Hamburg zählt laut Regional Innovation Scoreboard zu den führenden Innovationsregionen Europas. Keine andere deutsche Region hat sich seit 2017 so dynamisch entwickelt. Diese Entwicklung ist kein Zufall, sondern Ergebnis einer klaren Strategie, die angewandte Forschung und Wirtschaft in einem Innovationsökosystem vereinen soll – um Räume zu schaffen, in denen aus Wissen Innovation wird. Wie gut diese Strategie aufgeht, zeigt der Innovationspark Altona.
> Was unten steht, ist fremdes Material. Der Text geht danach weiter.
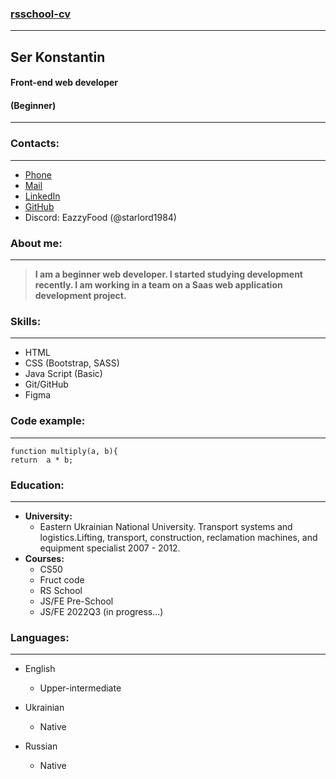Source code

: <!-- link -->

### [rsschool-cv](https://www.canva.com/design/DAFMIkgUytA/jbKgJAJI_gHoG7sk2lc3Ew/edit?utm_content=DAFMIkgUytA&utm_campaign=designshare&utm_medium=link2&utm_source=sharebutton)

---

<!-- Name -->

## Ser Konstantin

<!-- Pofes -->

#### Front-end web developer

#### (Beginner)

---

<!-- contacts -->

### Contacts:

---

- [Phone]()
- [Mail](team@workbeat.digital)
- [LinkedIn](https://www.linkedin.com/in/konstantin-serokurov-2a6751148/)
- [GitHub](https://github.com/starlord1984)
- Discord: EazzyFood (@starlord1984)

<!-- about -->

### About me:

---

> **I am a beginner web developer.
> I started studying development recently.
> I am working in a team on a Saas web application development project.**

<!-- skills -->

### Skills:

---

- HTML
- CSS (Bootstrap, SASS)
- Java Script (Basic)
- Git/GitHub
- Figma
<!-- code ex -->

### Code example:

---

```
function multiply(a, b){
return  a * b;
```

<!-- education/courses -->

### Education:

---

- **University:**
  - Eastern Ukrainian National University.
    Transport systems and logistics.Lifting, transport, construction, reclamation machines, and equipment specialist 2007 - 2012.
- **Courses:**
  - CS50
  - Fruct code
  - RS School
  - JS/FE Pre-School
  - JS/FE 2022Q3 (in progress...)

<!-- lang -->

### Languages:

---

- English

  - Upper-intermediate

- Ukrainian

  - Native

- Russian
  - Native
Zu diesem Zweck wurde Hamburg Invest mit der Umsetzung von mehreren Innovationsparks und -quartieren in der Hansestadt betraut. Die Parks und Quartiere entstehen im Umfeld führender Forschungseinrichtungen und innovativer Unternehmen – also gezielt dort, wo aus wissenschaftlicher Exzellenz wirtschaftliche Anwendung entstehen kann. Während der Innovationspark Finkenwerder bereits seit 2024 voll entwickelt ist, folgt dies für die drei weiteren Standorte in Altona, Bergedorf und Harburg in den kommenden Jahren. Das fortgeschrittenste dieser Projekte ist der Innovationspark Altona, der als Vorreiterprojekt der Science City Hamburg-Bahrenfeld auf die Schlüsselbereiche Life Sciences, Nanotechnologien, Quantentechnologien und Materialwissenschaften ausgerichtet ist. Auf einer Fläche von rund 5,3 Hektar sollen auf dem insgesamt 8,4 Hektar großen Areal bis zu 128.000 m² Bruttogrundfläche entstehen.
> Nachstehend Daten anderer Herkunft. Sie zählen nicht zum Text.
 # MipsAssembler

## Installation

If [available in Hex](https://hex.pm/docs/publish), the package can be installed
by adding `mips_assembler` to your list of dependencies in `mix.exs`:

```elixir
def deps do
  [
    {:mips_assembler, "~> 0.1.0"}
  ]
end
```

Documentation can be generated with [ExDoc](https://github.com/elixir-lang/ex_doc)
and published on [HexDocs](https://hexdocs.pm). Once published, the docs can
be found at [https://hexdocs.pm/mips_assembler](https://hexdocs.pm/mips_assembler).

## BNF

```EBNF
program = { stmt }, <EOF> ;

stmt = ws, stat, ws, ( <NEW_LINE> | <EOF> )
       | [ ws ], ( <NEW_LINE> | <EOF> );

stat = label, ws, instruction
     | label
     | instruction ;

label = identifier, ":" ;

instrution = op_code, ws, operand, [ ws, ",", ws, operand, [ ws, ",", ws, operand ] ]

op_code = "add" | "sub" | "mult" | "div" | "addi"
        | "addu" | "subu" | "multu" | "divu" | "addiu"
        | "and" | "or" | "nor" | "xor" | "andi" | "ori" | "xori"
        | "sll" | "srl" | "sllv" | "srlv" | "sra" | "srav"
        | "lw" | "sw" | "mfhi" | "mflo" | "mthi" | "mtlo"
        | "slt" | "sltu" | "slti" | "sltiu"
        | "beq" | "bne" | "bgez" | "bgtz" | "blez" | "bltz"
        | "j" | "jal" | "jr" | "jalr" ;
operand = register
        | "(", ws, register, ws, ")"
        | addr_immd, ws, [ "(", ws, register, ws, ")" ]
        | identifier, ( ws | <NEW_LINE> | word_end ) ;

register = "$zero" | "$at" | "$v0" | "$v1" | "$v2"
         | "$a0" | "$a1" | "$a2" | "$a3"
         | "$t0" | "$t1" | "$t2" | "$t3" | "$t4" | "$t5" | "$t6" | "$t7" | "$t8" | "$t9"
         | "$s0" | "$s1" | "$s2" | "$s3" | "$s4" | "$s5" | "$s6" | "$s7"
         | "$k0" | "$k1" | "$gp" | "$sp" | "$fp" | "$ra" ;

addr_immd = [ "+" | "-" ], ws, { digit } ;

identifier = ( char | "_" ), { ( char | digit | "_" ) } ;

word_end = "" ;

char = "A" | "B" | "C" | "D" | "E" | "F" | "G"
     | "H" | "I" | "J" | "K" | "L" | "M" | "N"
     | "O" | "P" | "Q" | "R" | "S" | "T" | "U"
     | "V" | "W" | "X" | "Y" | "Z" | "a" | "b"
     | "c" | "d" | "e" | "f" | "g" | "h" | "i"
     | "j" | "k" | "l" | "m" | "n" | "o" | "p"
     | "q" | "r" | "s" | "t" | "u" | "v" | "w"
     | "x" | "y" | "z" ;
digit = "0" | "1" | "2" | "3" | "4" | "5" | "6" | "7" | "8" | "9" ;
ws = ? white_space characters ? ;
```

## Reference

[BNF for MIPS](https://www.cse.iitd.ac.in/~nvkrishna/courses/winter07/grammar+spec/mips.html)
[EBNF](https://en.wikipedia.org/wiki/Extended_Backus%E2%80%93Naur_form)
Von der Forschungsinfrastruktur profitieren

Im Westen der Hansestadt entsteht mit dem Innovationspark Altona ein zentraler Baustein der Hamburger Innovationsstrategie. Ziel ist es, zukunftsweisenden Unternehmen Raum zu geben, hochwertige Arbeitsplätze zu schaffen und das exzellente Netzwerk aus Wissenschaft und Wirtschaft weiter zu stärken. Schon heute stehen im Innovationspark attraktive Flächen für die Ansiedlung innovativer Unternehmen und Start-ups bereit – flankiert von einer renommierten Forschungslandschaft mit Institutionen wie dem Deutschen Elektronen-Synchrotron (DESY), European XFEL, der Universität Hamburg und dem Fraunhofer-Institut für Translationale Medizin und Pharmakologie (ITMP).
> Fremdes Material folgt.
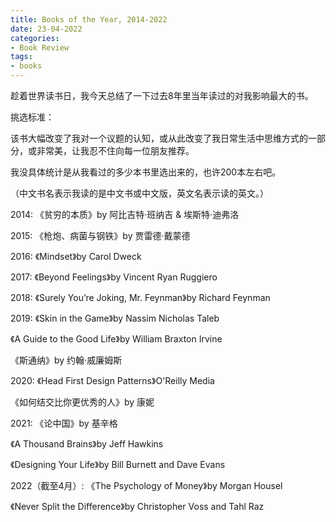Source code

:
 ```yaml
---
title: Books of the Year, 2014-2022
date: 23-04-2022
categories: 
- Book Review
tags:
- books
---
```


趁着世界读书日，我今天总结了一下过去8年里当年读过的对我影响最大的书。



挑选标准：

该书大幅改变了我对一个议题的认知，或从此改变了我日常生活中思维方式的一部分，或非常美，让我忍不住向每一位朋友推荐。



我没具体统计是从我看过的多少本书里选出来的，也许200本左右吧。



（中文书名表示我读的是中文书或中文版，英文名表示读的英文。）



2014: 《贫穷的本质》by 阿比吉特·班纳吉 & 埃斯特·迪弗洛



2015: 《枪炮、病菌与钢铁》by 贾雷德·戴蒙德



2016: 《Mindset》by Carol Dweck



2017: 《Beyond Feelings》by Vincent Ryan Ruggiero



2018: 《Surely You’re Joking, Mr. Feynman》by Richard Feynman



2019: 《Skin in the Game》by Nassim Nicholas Taleb

《A Guide to the Good Life》by William Braxton Irvine

《斯通纳》by 约翰·威廉姆斯



2020: 《Head First Design Patterns》O'Reilly Media

《如何结交比你更优秀的人》by 康妮



2021: 《论中国》by 基辛格

《A Thousand Brains》by Jeff Hawkins

《Designing Your Life》by Bill Burnett and Dave Evans



2022（截至4月）: 《The Psychology of Money》by Morgan Housel

《Never Split the Difference》by Christopher Voss and Tahl Raz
Im April 2025 wurde der Funktionsplan für den Innovationspark Altona öffentlich vorgestellt.
Quelle: Hamburg Invest

„Der Innovationspark Altona richtet sich vor allem an Unternehmen, die die einzigartige Forschungsinfrastruktur des DESY nutzen und sich eng mit der Wissenschaft vernetzen möchten“, erklärt Nina Alswede, Key Account Managerin Forschung & Innovation der Hamburg Invest. Der Technologietransfer am Standort habe in den letzten Jahren stark an Relevanz gewonnen. Unternehmen profitieren nicht nur von modernster Forschungsinfrastruktur, sondern auch von der gebündelten Expertise auf dem Campus.

Neben bezugsfertigen Laborflächen stehen im Innovationspark auch Bauflächen für Unternehmen zur Verfügung, die spezifische Anforderungen an ihre Räumlichkeiten stellen. „Unternehmen, die selbst bauen, können ihre eigenen Wünsche maßgeschneidert erfüllen“, so Alswede. Damit entsteht ein passgenaues Angebot für alle Entwicklungsphasen – von der Idee bis zum marktfähigen Produkt –, das naturwissenschaftlich orientierten Forschungsvorhaben ideale Bedingungen bietet.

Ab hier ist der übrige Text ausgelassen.